MACROECONOMY & END-USE MARKETS
Running tab of macro indicators: 10 out of 20
The number of new jobless claims fell by 2,000 to 231,000 during the week ending 24 August. Continuing claims increased by 13,000 to 1.868 million, and the insured unemployment rate for the week ending 17 August
was unchanged at 1.2%.
Consumer spending rose 0.5% in July led by an acceleration in spending on goods. Services spending continued to rise. Disposable personal income rose 0.3%. Adjusted for inflation, real consumer spending was up 2.7% Y/Y while disposable personal income was up 1.1% Y/Y. Annual growth in the price index for personal consumption expenditures (PCE) held steady at 2.5% Y/Y in July. Excluding food and energy, growth in the core PCE price index remained stable for a third consecutive month at 2.6% Y/Y. The core PCE price index is the one Fed officials would like to see return to its 2% target.
In its second estimate for the quarter, BEA estimated that real GDP rose at a 3.0% seasonally adjusted annual rate in Q2. This is an upward revision from the first estimate of 2.8% and more than double the pace of growth in Q1. The upward revision to Q2 growth primarily reflects an upward revision to consumer spending. Compared to a year ago, GDP was 3.1% higher. Growth in the price index for GDP rose from 2.4% Y/Y in Q1 to 2.6% Y/Y in Q2. Excluding food and energy, the core GDP price index edged higher from 2.7% Y/Y to 2.8% Y/Y.
Orders for durable goods jumped 9.9% in July following a 6.9% decline in June. The swing was driven by a strong recovery in new orders for civilian aircraft. Orders were also higher for defense aircraft, computers and fabricated metal products. These gains were offset by lower orders for motor vehicles, primary metals, communications equipment, and electrical equipment. Core business orders (nondefense capital goods excluding aircraft) eased slightly (down 0.1%) following a 0.5% gain in June. Compared to a year ago, headline durable orders were up 3.0% while core business orders were 2.1% higher.
The Conference Board’s Consumer Confidence Index® rose 1.4 points to 103.3 in August. Consumers’ assessment of current business improved and was more positive. Their assessment of the labor market deteriorated slightly. Their short-term outlook for business conditions was more optimistic in August while expectations about jobs were less optimistic and their outlook for income prospects was more pessimistic with about 13% expecting their incomes to decrease. Consumers see their family’s current financial situation weakening but expect it to be better six months in the future. About 2/3 of consumers think that a U.S. recession over the next 12 months is “somewhat or very likely”.
ENERGY
Oil prices were higher compared to a week ago as concern about Libyan supply offset soft demand in China and risks of a broader slow down. U.S. natural gas remained near $2/mmbtu as storage levels continue to build. The combined oil & gas rig count fell by 1 to 580 during the week ending 23 August.
CHEMICALS
Indicators for the business of chemistry suggest a yellow banner.
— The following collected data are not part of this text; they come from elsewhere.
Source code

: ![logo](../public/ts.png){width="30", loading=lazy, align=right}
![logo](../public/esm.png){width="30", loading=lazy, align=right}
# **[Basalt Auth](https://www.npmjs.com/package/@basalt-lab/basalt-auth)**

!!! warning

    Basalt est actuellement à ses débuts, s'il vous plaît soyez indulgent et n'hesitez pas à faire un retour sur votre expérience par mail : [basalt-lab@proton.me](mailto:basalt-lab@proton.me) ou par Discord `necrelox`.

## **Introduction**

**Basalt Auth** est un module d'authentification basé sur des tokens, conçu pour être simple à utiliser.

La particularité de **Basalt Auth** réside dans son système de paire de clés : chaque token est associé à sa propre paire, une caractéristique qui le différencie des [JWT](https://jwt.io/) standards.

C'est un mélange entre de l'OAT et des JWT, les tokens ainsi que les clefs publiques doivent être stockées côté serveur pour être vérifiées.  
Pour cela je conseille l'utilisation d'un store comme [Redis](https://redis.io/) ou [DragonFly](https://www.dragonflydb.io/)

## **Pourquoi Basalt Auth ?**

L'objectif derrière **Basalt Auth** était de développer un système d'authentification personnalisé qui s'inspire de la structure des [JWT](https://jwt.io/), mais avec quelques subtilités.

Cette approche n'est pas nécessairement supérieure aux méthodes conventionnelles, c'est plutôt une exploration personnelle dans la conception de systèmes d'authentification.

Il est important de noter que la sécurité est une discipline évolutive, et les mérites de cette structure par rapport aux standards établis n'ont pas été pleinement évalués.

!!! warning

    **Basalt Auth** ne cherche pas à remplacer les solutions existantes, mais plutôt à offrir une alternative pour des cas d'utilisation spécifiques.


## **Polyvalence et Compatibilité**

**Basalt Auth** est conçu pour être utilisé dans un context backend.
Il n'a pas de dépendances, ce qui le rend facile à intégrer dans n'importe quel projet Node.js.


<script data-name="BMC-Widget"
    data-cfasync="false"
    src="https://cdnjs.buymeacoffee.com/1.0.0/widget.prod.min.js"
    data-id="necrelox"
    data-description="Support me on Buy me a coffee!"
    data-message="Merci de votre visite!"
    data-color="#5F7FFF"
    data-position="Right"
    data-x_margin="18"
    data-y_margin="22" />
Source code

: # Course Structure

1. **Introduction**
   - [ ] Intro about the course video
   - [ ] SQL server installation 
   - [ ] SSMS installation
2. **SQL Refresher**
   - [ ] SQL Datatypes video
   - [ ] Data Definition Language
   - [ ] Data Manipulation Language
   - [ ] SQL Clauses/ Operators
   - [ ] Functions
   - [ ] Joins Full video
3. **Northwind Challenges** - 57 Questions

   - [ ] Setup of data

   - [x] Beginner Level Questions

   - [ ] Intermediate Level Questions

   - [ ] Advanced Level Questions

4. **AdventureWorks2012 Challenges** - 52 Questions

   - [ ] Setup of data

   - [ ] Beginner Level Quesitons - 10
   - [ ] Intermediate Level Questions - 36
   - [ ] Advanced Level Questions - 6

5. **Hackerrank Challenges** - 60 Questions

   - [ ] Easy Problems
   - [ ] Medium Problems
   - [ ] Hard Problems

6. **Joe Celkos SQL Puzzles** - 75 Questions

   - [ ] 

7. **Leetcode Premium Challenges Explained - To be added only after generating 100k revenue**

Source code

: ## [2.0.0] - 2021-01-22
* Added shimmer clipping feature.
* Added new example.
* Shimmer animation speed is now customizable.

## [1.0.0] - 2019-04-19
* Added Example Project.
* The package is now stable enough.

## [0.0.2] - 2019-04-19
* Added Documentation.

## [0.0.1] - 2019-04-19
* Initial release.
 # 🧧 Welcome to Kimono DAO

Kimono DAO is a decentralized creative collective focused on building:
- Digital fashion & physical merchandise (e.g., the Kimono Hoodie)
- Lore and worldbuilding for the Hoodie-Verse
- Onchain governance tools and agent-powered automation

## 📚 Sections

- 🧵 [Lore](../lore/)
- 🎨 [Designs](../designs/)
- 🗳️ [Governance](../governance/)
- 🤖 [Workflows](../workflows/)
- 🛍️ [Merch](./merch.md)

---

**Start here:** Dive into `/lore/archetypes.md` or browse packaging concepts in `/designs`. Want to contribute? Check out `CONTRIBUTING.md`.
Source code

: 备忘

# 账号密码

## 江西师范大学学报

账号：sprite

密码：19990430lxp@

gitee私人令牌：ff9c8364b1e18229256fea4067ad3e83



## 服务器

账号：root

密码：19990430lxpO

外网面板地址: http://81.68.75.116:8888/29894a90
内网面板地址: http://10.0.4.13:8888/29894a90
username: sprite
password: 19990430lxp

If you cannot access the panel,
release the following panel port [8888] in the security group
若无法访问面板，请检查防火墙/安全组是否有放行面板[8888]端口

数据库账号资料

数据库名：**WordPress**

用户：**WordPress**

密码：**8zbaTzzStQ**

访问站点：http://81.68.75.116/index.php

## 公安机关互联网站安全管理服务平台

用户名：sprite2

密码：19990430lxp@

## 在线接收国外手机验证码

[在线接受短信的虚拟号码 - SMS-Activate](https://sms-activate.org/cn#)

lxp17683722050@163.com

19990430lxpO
According to data released by the Association of American Railroads, chemical railcar loadings were down to 31,802 for the week ending 24 August. Loadings were up 4.3% Y/Y (13-week MA), up (4.3%) YTD/YTD and have been on the rise for 8 of the last 13 weeks.
Following a 0.4% gain in June, ACC’s Global Chemical Production Regional Index (Global CPRI) advanced 0.4% in July. All regions registered growth this month. Major producers such as the United States, China, and Germany recorded gains, while Japanese production declined. Taiwan saw improvements as exports picked up, while Brazil struggled with issues related to low-capacity utilization rates. Korea’s exports showed renewed strength despite a slowing production. All segments recorded gains. Global chemicals production growth was up 4.8% Y/Y.
Following a 0.6% gain in June, the U.S. CPRI expanded for a fourth month, up by 0.6% in July. The U.S. CPRI measures chemical production trends on a three-month moving average (3MMA) to smooth month-to-month volatility. Chemical production rose across all regions in July. The most significant increases were in the Midwest and West Coast regions. On a year-over-year basis, the U.S. CPRI stabilized in July (0.0%) after four months of negative growth.
Note On the Color Codes
Banner colors reflect an assessment of the current conditions in the overall economy and the business chemistry of chemistry. For the overall economy we keep a running tab of 20 indicators. The banner color for the macroeconomic section is determined as follows:
Green – 13 or more positives
Yellow – between 8 and 12 positives
Red – 7 or fewer positives
There are fewer indicators available for the chemical industry. Our assessment on banner color largely relies upon how chemical industry production has changed over the most recent three months.